If the joy of seeing butterflies seems increasingly rare these days, it isn’t your imagination.

From 2000 to 2020, the number of butterflies fell by 22% across the continental United States. That’s 1 in 5 butterflies lost. The findings are from an analysis just published in the journal Science by the U.S. Geological Survey’s Powell Center Status of Butterflies of the United States Working Group, which I am involved in.

We found declines in just about every region of the continental U.S. and across almost all butterfly species.

Overall, nearly one-third of the 342 butterfly species we were able to study declined by more than half. Twenty-two species fell by more than 90%. Only nine actually increased in numbers.

An orange butterfly with black webbing and spots sits on a purple flower.
West Coast lady butterflies range across the western U.S., but their numbers have dropped by 80% in two decades. Renee Las Vegas/Wikimedia Commons, CC BY

Some species’ numbers are dropping faster than others. The West Coast lady, a fairly widespread species across the western U.S., dropped by 80% in 20 years. Given everything we know about its biology, it should be doing fine – it has a wide range and feeds on a variety of plants. Yet, its numbers are absolutely tanking across its range.

Why care about butterflies?

Butterflies are beautiful. They inspire people, from art to literature and poetry. They deserve to exist simply for the sake of existing. They are also important for ecosystem function.

Butterflies are pollinators, picking up pollen on their legs and bodies as they feed on nectar from one flower and carrying it to the next. In their caterpillar stage, they also play an important role as herbivores, keeping plant growth in check.

A closeup of a caterpillar eating a leaf.
A pipevine swallowtail caterpillar munches on leaves at Brookside Gardens in Wheaton, Md. Herbivores help keep plant growth in check. Judy Gallagher/Wikimedia Commons, CC BY

Butterflies can also serve as an indicator species that can warn of threats and trends in other insects. Because humans are fond of butterflies, it’s easy to get volunteers to participate in surveys to count them.

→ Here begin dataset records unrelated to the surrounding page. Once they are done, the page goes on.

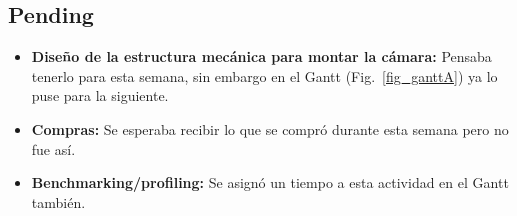 \subsection{Pending}

\begin{itemize}
	\item \textbf{Diseño de la estructura mecánica para montar la cámara:} Pensaba tenerlo para esta semana, sin embargo en el Gantt (Fig.~\ref{fig_ganttA}) ya lo puse para la siguiente.
	\item \textbf{Compras:} Se esperaba recibir lo que se compró durante esta semana pero no fue así.
	\item \textbf{Benchmarking/profiling:} Se asignó un tiempo a esta actividad en el Gantt también.
\end{itemize}
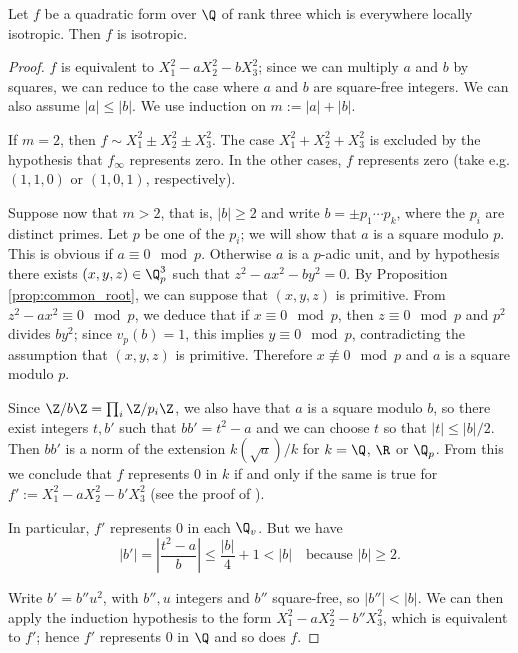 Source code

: \begin{lemma}\label{lem:isotr_of_rk_three}
	\leanok
	Let $f$ be a quadratic form over $\Q$ of rank three which is everywhere locally isotropic. Then $f$ is isotropic.
\end{lemma}
\begin{proof}
$f$ is equivalent to $X_1^2 - a X_2^2 - b X_3^2$; since we can multiply $a$ and $b$ by squares, we can reduce to the case where $a$ and $b$ are square-free integers. We can also assume $|a| \le |b|$. We use induction on $m := |a| + |b|$. 

If $m = 2$, then $f \sim X_1^2 \pm X_2^2 \pm X_3^2$. The case $X_1^2 + X_2^2 + X_3^2$ is excluded by the hypothesis that $f_\infty$ represents zero. In the other cases, $f$ represents zero (take e.g. $(1, 1, 0)$ or $(1, 0, 1)$, respectively).

Suppose now that $m > 2$, that is, $|b| \ge 2$ and write $b = \pm p_1 \cdots p_k$, where the $p_i$ are distinct primes. Let $p$ be one of the $p_i$; we will show that $a$ is a square modulo $p$. This is obvious if $a \equiv 0 \mod p$. Otherwise $a$ is a $p$-adic unit, and by hypothesis there exists $(x, y, z) \in \Q_p^3$ such that $z^2 - ax^2 - by^2 = 0$. By Proposition \ref{prop:common_root}, we can suppose that $(x, y, z)$ is primitive.
From $z^2 - a x^2 \equiv 0 \mod p$, we deduce that if $x \equiv 0 \mod p$, then $z \equiv 0 \mod p$ and $p^2$ divides $by^2$; since $v_p(b) = 1$, this implies $y \equiv 0 \mod p$, contradicting the assumption that $(x, y, z)$ is primitive. Therefore $x \not\equiv 0 \mod p$ and $a$ is a square modulo $p$.

Since $\Z / b\Z = \prod_i \Z / p_i \Z$, we also have that $a$ is a square modulo $b$, so there exist integers $t, b'$ such that $bb' = t^2 - a$ and we can choose $t$ so that $|t| \le |b|/2$. Then $bb'$ is a norm of the extension $k(\sqrt{a})/k$ for $k = \Q$, $\R$ or $\Q_p$. From this we conclude that $f$ represents $0$ in $k$ if and only if the same is true for $f' := X_1^2 - a X_2^2 - b' X_3^2$ (see the proof of \cite[\S III.1.1, Proposition 1]{Ser73}).

In particular, $f'$ represents $0$ in each $\Q_v$. But we have 
\[ |b'| = \left | \frac{t^2 - a}{b} \right | \le \frac{|b|}{4} + 1 < |b| \quad \text{because } |b| \ge 2.  \]

Write $b' = b'' u^2$, with $b'', u$ integers and $b''$ square-free, so $|b''| < |b|$. We can then apply the induction hypothesis to the form $X_1^2 - a X_2^2 - b'' X_3^2$, which is equivalent to $f'$; hence $f'$ represents $0$ in $\Q$ and so does $f$.
\end{proof}

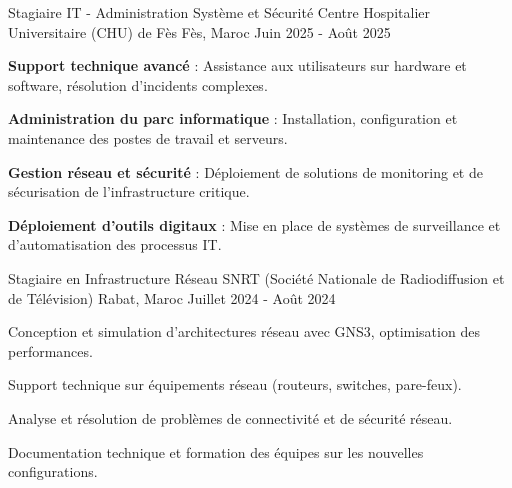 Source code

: 
\begin{cventries}

  \cventry
  {Stagiaire IT - Administration Système et Sécurité} %
  {Centre Hospitalier Universitaire (CHU) de Fès} %
  {Fès, Maroc} %
  {Juin 2025 - Août 2025} %
  {
    \begin{cvitems}
      \item {
                  \textbf{Support technique avancé} : Assistance aux utilisateurs sur hardware et software, résolution d'incidents complexes.}
      \item {
                  \textbf{Administration du parc informatique} : Installation, configuration et maintenance des postes de travail et serveurs.}
      \item {
                  \textbf{Gestion réseau et sécurité} : Déploiement de solutions de monitoring et de sécurisation de l'infrastructure critique.}
      \item {
                  \textbf{Déploiement d'outils digitaux} : Mise en place de systèmes de surveillance et d'automatisation des processus IT.}
    \end{cvitems}
  }

  \cventry
  {Stagiaire en Infrastructure Réseau} %
  {SNRT (Société Nationale de Radiodiffusion et de Télévision)} %
  {Rabat, Maroc} %
  {Juillet 2024 - Août 2024} %
  {
    \begin{cvitems} %
      \item {Conception et simulation d'architectures réseau avec GNS3, optimisation des performances.}
      \item {Support technique sur équipements réseau (routeurs, switches, pare-feux).}
      \item {Analyse et résolution de problèmes de connectivité et de sécurité réseau.}
      \item {Documentation technique et formation des équipes sur les nouvelles configurations.}
    \end{cvitems}
  }
\end{cventries}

The annual North American Butterfly Association Fourth of July Count is an example and one we used in the analysis. The same kind of nationwide monitoring by amateur naturalists doesn’t exist for less charismatic insects such as walking sticks.

What’s causing butterflies to decline?

Butterfly populations can decline for a number of reasons. Habitat loss, insecticides, rising temperatures and drying landscapes can all harm these fragile insects.

A study published in 2024 found that a change in insecticide use was a major factor in driving butterfly declines in the Midwest over 17 years. The authors, many of whom were also part of the current study, noted that the drop coincided with a shift to using seeds with prophylactic insecticides, rather than only spraying crops after an infestation.

The Southwest saw the greatest drops in butterfly abundance of any region. As that region heats up and dries out, the changing climate may be driving some of the butterfly decline there. Butterflies have a high surface-to-volume ratio – they don’t hold much moisture – so they can easily become desiccated in dry conditions. Drought can also harm the plants that butterflies rely on.

Only the Pacific Northwest didn’t lose butterfly population on average. This trend was largely driven by an irruptive species, meaning one with extremely high abundance in some years – the California tortoiseshell. When this species was excluded from the analyses, trends in the Pacific Northwest were similar to other regions.

A butterfly on a leaf
The California tortoiseshell butterfly can look like wood when its wings are closed, but they’re a soft orange on the other side. Walter Siegmund/Wikimedia Commons, CC BY-SA

When we looked at each species by its historical range, we found something else interesting.

Many species suffered their highest losses at the southern ends of their ranges, while the northern losses generally weren’t as severe. While we could not link drivers to trends directly, the reason for this pattern might involve climate change, or greater exposure to agriculture with insecticides in southern areas, or it may be a combination of many stressors.

There is hope for populations to recover

Some butterfly species can have multiple generations per year, and depending on the environmental conditions, the number of generations can vary between years.

This gives me a bit of hope when it comes to butterfly conservation. Because they have such short generation times, even small conservation steps can make a big difference and we can see populations bounce back.

The Karner blue is an example. It’s a small, endangered butterfly that depends on oak savannas and pine barren ecosystems. These habitats are uncommon and require management, especially prescribed burning, to maintain. With restoration efforts, one Karner blue population in the Albany Pine Bush Preserve in New York rebounded from a few hundred individuals in the early 1990s to thousands of butterflies.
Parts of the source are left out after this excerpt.